Chair of the Utah Republican Party
- In office 2013–2017
- Preceded by: Thomas Wright
- Succeeded by: Rob Anderson

Member of the Utah State Senate from the 1st district
- In office 2002–2004
- Succeeded by: Fred J. Fife

Personal details
- Born: 1962 (age 63–64) Orangeburg, South Carolina, U.S.
- Party: Republican
- Education: Tuskegee University (BS)

= James Evans (Utah politician) =

American political executive and businessman (born 1962)

James Evans is an American political executive and businessman who served as Chair of the Utah Republican Party from 2013 to 2017, the first African-American to serve in the role. Evans previously served as the first African-American Utah State Senator.

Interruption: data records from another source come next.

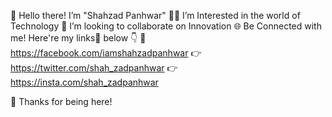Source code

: 🙋 Hello there! I’m "Shahzad Panhwar"
🧑‍💻 I’m Interested in the world of Technology
👀 I’m looking to collaborate on Innovation
🌐 Be Connected with me! Here're my links🔗 below 👇
💁 https://facebook.com/iamshahzadpanhwar
👉 https://twitter.com/shah_zadpanhwar
👉 https://insta.com/shah_zadpanhwar

🙏 Thanks for being here!
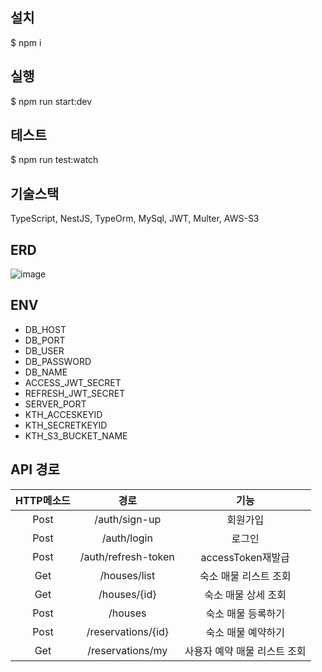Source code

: ## 설치

$ npm i

## 실행

$ npm run start:dev

## 테스트

$ npm run test:watch

## 기술스택

TypeScript, NestJS, TypeOrm, MySql, JWT, Multer, AWS-S3

## ERD

![image](https://github.com/TaeHyeongKwon/be-test/blob/TaeHyeong/img/enkor-erd.png?raw=true)

## ENV

- DB_HOST
- DB_PORT
- DB_USER
- DB_PASSWORD
- DB_NAME
- ACCESS_JWT_SECRET
- REFRESH_JWT_SECRET
- SERVER_PORT
- KTH_ACCESKEYID
- KTH_SECRETKEYID
- KTH_S3_BUCKET_NAME

## API 경로

| HTTP메소드 |        경로         |             기능             |
| :--------: | :-----------------: | :--------------------------: |
|    Post    |    /auth/sign-up    |           회원가입           |
|    Post    |     /auth/login     |            로그인            |
|    Post    | /auth/refresh-token |      accessToken재발급       |
|    Get     |    /houses/list     |    숙소 매물 리스트 조회     |
|    Get     |    /houses/{id}     |     숙소 매물 상세 조회      |
|    Post    |       /houses       |      숙소 매물 등록하기      |
|    Post    | /reservations/{id}  |      숙소 매물 예약하기      |
|    Get     |  /reservations/my   | 사용자 예약 매물 리스트 조회 |
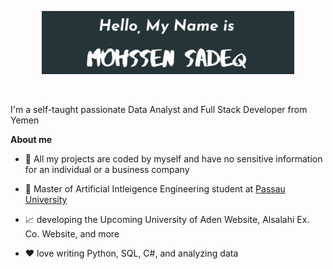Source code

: <p align="center"><a href="https://mohssensadeq.github.io"><img width="80%" alt="Hello, I'm Mohssen. I do open source!" src="./Sadeq.png" /></a></p>

<br />

I'm a self-taught passionate Data Analyst and Full Stack Developer from Yemen

**About me**
- 🎁 All my projects are coded by myself and have no sensitive information for an individual or a business company

- 💼 Master of Artificial Intleigence Engineering student at [Passau University](https://www.uni-passau.de//)

- 📈 developing the Upcoming University of Aden Website, Alsalahi Ex. Co. Website, and more

- ❤️ love writing Python, SQL, C#, and analyzing data
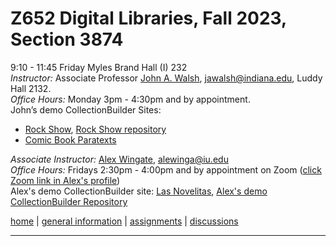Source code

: # Z652 Digital Libraries, Fall 2023, Section 3874
9:10 - 11:45 Friday
Myles Brand Hall (I) 232  
*Instructor:* Associate Professor [John A. Walsh](http://johnwalsh.name/), [jawalsh@indiana.edu](mailto:jawalsh@indiana.edu), Luddy Hall 2132.  
*Office Hours:* Monday 3pm - 4:30pm and by appointment.  
John’s demo CollectionBuilder Sites:
- [Rock Show](https://jawalsh.github.io/rock-show/), 
[Rock Show repository](https://github.com/jawalsh/rock-show)
- [Comic Book Paratexts](https://comics.indiana.edu/cbp/)


*Associate Instructor:* [Alex Wingate](http://alexandraewingate.com), [alewinga@iu.edu](mailto:alewinga@iu.edu)  
*Office Hours:* Fridays 2:30pm - 4:00pm and by appointment on Zoom ([click Zoom link in Alex's profile](https://iu.instructure.com/courses/2084986/users/6407854))  
Alex's demo CollectionBuilder site: [Las Novelitas](https://aewingate.github.io/cb_demo/), 
[Alex's demo CollectionBuilder Repository](https://github.com/aewingate/cb_demo)



[home](index.html) \| [general information](general.html) \| [assignments](assignments.html) \| [discussions](https://github.com/jawalsh/z652-Digital-Libraries/discussions)

---
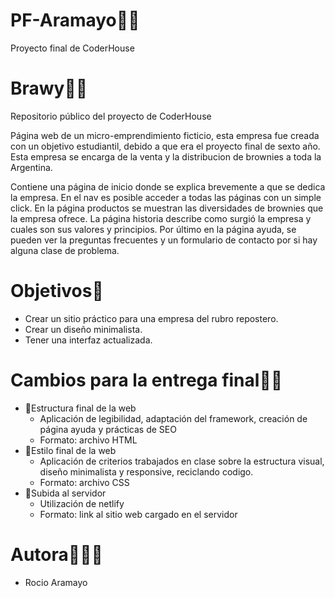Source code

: # PF-Aramayo👩‍💻
Proyecto final de CoderHouse
# Brawy🤎💫
Repositorio público del proyecto de CoderHouse

Página web de un micro-emprendimiento ficticio, esta empresa fue creada con un objetivo estudiantil, debido a que era el proyecto final de sexto año. Esta empresa se encarga de la venta y la distribucion de brownies a toda la Argentina.

Contiene una página de inicio donde se explica brevemente a que se dedica la empresa. En el nav es posible acceder a todas las páginas con un simple click. En la página productos se muestran las diversidades de brownies que la empresa ofrece. La página historia describe como surgió la empresa y cuales son sus valores y principios. Por último en la página ayuda, se pueden ver la preguntas frecuentes y un formulario de contacto por si hay alguna clase de problema.
# Objetivos📌
- Crear un sitio práctico para una empresa del rubro repostero.
- Crear un diseño minimalista.
- Tener una interfaz actualizada.

# Cambios para la entrega final💾📝
- 📍Estructura final de la web
  - Aplicación de legibilidad, adaptación del framework, creación de página ayuda y prácticas de SEO
  - Formato: archivo HTML
- 📍Estilo final de la web
  - Aplicación de criterios trabajados en clase sobre la estructura visual, diseño minimalista y responsive, reciclando codigo.
  - Formato: archivo CSS
- 📍Subida al servidor
  - Utilización de netlify
  - Formato: link al sitio web cargado en el servidor
# Autora👩‍💻💫
- Rocio Aramayo


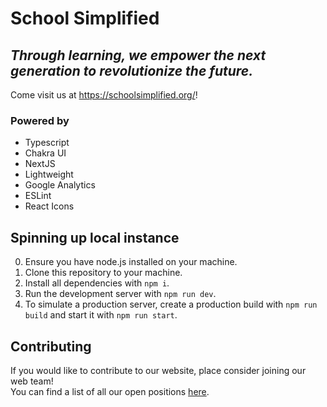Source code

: # School Simplified 

## _Through learning, we empower the next generation to revolutionize the future._

Come visit us at <https://schoolsimplified.org/>!

### Powered by

-   Typescript
-   Chakra UI
-   NextJS
-   Lightweight
-   Google Analytics
-   ESLint
-   React Icons

## Spinning up local instance

0. Ensure you have node.js installed on your machine.
1. Clone this repository to your machine.
2. Install all dependencies with `npm i`.
3. Run the development server with `npm run dev`.
4. To simulate a production server, create a production build with
   `npm run build` and start it with `npm run start`.

## Contributing

If you would like to contribute to our website, place consider joining our web
team!  
You can find a list of all our open positions
[here](https://schoolsimplified.org/volunteer).
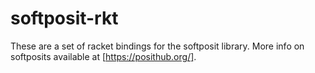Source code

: softposit-rkt
=========
These are a set of racket bindings for the softposit library. More info on softposits available at [https://posithub.org/].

== Early life and education ==
Evans was born and raised in Orangeburg, South Carolina. He graduated from Orangeburg-Wilkinson High School before earning a Bachelor of Science in Chemical Engineering from Tuskegee University.

== Career ==
Evans served in the United States Air Force, reaching the rank of captain. He owned a payday lending franchise called Chekline. Evans served as a member of the Utah State Senate from 2002 to 2004, representing the 1st district.

After serving as Chair of the Utah Republican Party for four years, Evans was defeated for re-appointment and succeeded by Rob Anderson. Evans had faced mounting pressure to resign amid a lawsuit against his business and growing financial debts.